A ação tomba 85% entre ontem e hoje. Motivo: a conclusão de um aumento de capital que emitiu 1 trilhão de novas ações, em uma operação desenhada para converter credores em acionistas e reduzir seu endividamento.
Antes da reestruturação, a Azul era uma empresa dividida em 3,025 bilhões de ações. Se ela distribuísse, por exemplo, R$ 1 bilhão em dividendos, cada ação teria direito a cerca de R$ 0,33.
Com a reestruturação, a companhia emitiu aquele 1 trilhão de novas ações e “deu” aos credores para se livrar do que devia. Mantendo o mesmo exemplo de distribuição de R$ 1 bilhão em dividendos, o pagamento para os acionistas atuais, que não receberam nada, passaria a ser de R$ 0,001 por ação.
Ou seja, o investidor não deixa de receber dividendos porque o eventual lucro desapareceu, mas porque o mesmo lucro passa a ser repartido entre um número muito maior de ações.
Sabe hiperinflação? Então, ela corrói o valor do dinheiro. Uma hiperdiluição, como essa, faz a mesma coisa: destrói o valor da ação. Daí a venda em massa. Ninguém mais quer partes da Azul, basicamente.
A incrível ação que encolheu
Há meses a ação da Azul tem sido negociada perto de R$ 1 – condição para ser classificada como penny stock. Qual é a peculiaridade? É natural que qualquer ação no mercado varie R$ 0,10 ou R$ 0,20 em um dia. Numa penny stock, isso pode representar uma alta de 20%. Por essas coisas, muita gente aposta nelas para ganhar dinheiro rápido. Só que, como vimos, essa pode ser uma roubada.

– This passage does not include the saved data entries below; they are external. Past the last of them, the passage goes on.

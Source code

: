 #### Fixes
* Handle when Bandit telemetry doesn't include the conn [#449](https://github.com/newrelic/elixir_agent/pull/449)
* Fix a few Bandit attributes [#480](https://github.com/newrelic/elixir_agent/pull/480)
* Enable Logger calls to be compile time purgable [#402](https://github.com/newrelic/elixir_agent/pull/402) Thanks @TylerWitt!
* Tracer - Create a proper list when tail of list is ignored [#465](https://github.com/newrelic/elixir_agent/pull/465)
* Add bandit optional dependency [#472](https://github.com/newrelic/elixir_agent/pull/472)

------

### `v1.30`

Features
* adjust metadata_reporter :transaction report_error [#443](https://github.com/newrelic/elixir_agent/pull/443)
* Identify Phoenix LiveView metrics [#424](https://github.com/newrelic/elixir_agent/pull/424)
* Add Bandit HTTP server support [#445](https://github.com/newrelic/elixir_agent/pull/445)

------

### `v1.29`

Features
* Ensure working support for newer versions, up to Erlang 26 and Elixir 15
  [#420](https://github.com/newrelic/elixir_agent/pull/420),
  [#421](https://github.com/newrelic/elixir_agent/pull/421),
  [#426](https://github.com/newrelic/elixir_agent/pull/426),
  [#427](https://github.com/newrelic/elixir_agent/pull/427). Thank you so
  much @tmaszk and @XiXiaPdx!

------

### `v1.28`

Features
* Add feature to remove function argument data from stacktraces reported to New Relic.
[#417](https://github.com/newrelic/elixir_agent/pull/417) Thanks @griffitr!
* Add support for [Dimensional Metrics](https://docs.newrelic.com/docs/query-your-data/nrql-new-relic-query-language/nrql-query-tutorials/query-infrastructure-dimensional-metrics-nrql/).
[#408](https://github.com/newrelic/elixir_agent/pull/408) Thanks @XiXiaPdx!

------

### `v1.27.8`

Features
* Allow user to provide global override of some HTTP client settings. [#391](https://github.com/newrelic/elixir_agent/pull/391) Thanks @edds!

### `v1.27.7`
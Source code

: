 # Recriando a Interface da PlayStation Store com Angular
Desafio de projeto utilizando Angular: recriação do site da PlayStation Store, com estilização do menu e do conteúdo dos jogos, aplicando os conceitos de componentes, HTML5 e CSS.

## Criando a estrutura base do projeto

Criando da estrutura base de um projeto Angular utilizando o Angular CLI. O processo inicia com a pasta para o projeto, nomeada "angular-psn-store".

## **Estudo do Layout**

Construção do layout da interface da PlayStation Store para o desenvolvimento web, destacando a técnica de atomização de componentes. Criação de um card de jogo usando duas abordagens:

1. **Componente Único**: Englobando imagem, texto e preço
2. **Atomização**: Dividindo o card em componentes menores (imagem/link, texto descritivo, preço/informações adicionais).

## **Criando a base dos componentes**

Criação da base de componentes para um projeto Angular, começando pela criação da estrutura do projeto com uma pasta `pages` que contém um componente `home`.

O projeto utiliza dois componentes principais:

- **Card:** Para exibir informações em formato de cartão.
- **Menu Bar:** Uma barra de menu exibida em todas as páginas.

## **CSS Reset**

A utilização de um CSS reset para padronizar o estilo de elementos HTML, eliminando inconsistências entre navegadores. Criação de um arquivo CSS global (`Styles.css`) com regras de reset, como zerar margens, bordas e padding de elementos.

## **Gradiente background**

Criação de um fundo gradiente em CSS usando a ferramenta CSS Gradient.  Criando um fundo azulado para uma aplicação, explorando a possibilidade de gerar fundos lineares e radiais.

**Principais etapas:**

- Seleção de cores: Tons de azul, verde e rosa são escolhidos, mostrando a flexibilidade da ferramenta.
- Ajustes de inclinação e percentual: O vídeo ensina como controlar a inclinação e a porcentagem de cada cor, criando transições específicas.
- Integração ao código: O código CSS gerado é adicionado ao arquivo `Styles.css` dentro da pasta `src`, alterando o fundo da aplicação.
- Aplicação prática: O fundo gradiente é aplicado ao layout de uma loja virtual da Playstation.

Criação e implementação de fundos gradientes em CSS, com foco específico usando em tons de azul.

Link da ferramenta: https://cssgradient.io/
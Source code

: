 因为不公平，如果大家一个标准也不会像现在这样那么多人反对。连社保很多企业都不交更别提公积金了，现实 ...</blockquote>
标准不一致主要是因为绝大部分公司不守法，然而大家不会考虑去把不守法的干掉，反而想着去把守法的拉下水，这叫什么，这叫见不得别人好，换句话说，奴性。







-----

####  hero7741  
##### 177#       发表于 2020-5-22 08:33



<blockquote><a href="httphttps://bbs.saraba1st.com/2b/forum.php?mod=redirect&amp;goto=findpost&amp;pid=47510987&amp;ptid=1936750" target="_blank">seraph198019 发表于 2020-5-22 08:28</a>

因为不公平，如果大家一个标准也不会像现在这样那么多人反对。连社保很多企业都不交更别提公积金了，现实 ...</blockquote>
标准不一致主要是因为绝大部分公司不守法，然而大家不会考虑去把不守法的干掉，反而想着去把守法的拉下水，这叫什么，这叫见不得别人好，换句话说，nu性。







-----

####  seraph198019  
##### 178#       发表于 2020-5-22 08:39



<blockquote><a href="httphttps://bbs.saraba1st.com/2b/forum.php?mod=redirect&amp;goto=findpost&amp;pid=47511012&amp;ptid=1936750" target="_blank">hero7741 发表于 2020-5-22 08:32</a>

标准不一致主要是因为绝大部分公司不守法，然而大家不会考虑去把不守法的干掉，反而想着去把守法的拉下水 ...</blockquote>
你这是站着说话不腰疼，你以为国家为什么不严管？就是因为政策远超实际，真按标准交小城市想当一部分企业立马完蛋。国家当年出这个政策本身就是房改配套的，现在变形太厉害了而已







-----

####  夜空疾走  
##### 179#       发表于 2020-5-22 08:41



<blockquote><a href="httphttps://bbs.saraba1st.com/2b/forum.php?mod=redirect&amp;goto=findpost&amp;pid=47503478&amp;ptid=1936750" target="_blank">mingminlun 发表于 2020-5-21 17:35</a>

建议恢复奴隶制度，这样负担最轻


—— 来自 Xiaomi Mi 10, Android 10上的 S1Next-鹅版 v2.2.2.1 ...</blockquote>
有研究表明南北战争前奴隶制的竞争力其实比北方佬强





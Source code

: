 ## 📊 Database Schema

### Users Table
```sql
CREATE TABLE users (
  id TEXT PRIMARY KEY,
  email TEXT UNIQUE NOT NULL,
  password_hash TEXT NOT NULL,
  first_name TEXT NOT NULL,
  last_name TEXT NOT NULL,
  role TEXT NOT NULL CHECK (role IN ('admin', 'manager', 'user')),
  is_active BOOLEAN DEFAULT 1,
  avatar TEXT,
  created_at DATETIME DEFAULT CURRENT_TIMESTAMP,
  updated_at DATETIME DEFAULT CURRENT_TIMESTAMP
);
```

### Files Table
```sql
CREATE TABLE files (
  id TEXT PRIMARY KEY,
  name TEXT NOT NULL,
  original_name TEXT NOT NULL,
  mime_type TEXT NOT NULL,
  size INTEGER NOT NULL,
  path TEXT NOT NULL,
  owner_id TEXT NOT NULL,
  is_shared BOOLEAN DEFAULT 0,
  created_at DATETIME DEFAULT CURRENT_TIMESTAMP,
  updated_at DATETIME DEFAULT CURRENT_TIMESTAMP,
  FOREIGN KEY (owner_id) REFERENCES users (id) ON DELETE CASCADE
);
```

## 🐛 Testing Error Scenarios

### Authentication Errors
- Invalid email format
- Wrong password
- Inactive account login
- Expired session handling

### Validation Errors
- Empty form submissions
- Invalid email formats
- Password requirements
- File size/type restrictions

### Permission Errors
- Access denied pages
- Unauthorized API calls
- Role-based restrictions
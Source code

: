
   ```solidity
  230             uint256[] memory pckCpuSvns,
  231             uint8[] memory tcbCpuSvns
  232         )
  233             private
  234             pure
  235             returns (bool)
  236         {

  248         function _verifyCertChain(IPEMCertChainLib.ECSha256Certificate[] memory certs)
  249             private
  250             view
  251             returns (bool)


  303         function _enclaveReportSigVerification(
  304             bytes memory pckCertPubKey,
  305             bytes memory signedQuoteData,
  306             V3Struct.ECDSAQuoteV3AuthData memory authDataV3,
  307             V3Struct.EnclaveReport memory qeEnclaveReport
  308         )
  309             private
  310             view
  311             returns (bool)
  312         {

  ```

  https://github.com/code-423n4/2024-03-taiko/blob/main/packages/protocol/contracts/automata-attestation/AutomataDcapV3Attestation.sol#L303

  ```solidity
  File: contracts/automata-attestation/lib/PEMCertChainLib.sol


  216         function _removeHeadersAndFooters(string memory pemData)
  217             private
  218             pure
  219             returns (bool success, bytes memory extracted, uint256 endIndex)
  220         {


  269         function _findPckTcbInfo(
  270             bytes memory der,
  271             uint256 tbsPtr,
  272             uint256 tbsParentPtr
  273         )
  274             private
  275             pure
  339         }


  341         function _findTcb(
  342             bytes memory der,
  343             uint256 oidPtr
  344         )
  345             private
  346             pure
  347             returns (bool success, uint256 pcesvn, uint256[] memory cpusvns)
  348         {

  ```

Quem olhou para a tela do computador hoje viu as ações da empresa serem negociadas a perto de R$ 85. Mas esse não é o preço de uma única ação. Esse valor se refere a um lote que representa 10 mil ações.
Quer dizer, o preço da ação de fato é de R$ 0,0085 por ação. É o mercado puxando o preço para baixo para aproximá-lo do preço simbólico por ação anunciado pela companhia no seu aumento de capital, ou seja, na troca de dívida por partes da empresa: R$ 0,010 por papel.
Esse formato de negociação, em pacote, é um procedimento padrão da B3, adotado quando as ações passam a ter valores unitários muito baixos. O objetivo é evitar que os papéis sejam negociados a frações de centavo, o que poderia gerar oscilações percentuais ainda maiores e dificultar a negociação no dia a dia. As variações percentuais se aplicam ao preço do lote, e não ao valor individual de cada ação.
A Azul entrou em um doloroso processo de reestruturação, concluído ontem com a emissão trilionária de ações. Investir na empresa na expectativa de uma melhora não foi uma boa decisão – e o desenrolar da novela já apontava para isso.
A aérea não ofereceu aos atuais acionistas o direito de acompanhar esse aumento de capital, como costuma acontecer nesses casos, porque a operação não foi “tradicional”, digamos. O objetivo não era captar recursos do mercado em geral. Era viabilizar a sobrevivência da empresa em relação às obrigações que ela tinha com os credores – os primeiros com direito a receber.
E no meio do caminho ficaram os acionistas minoritários, que viram seu patrimônio ruir.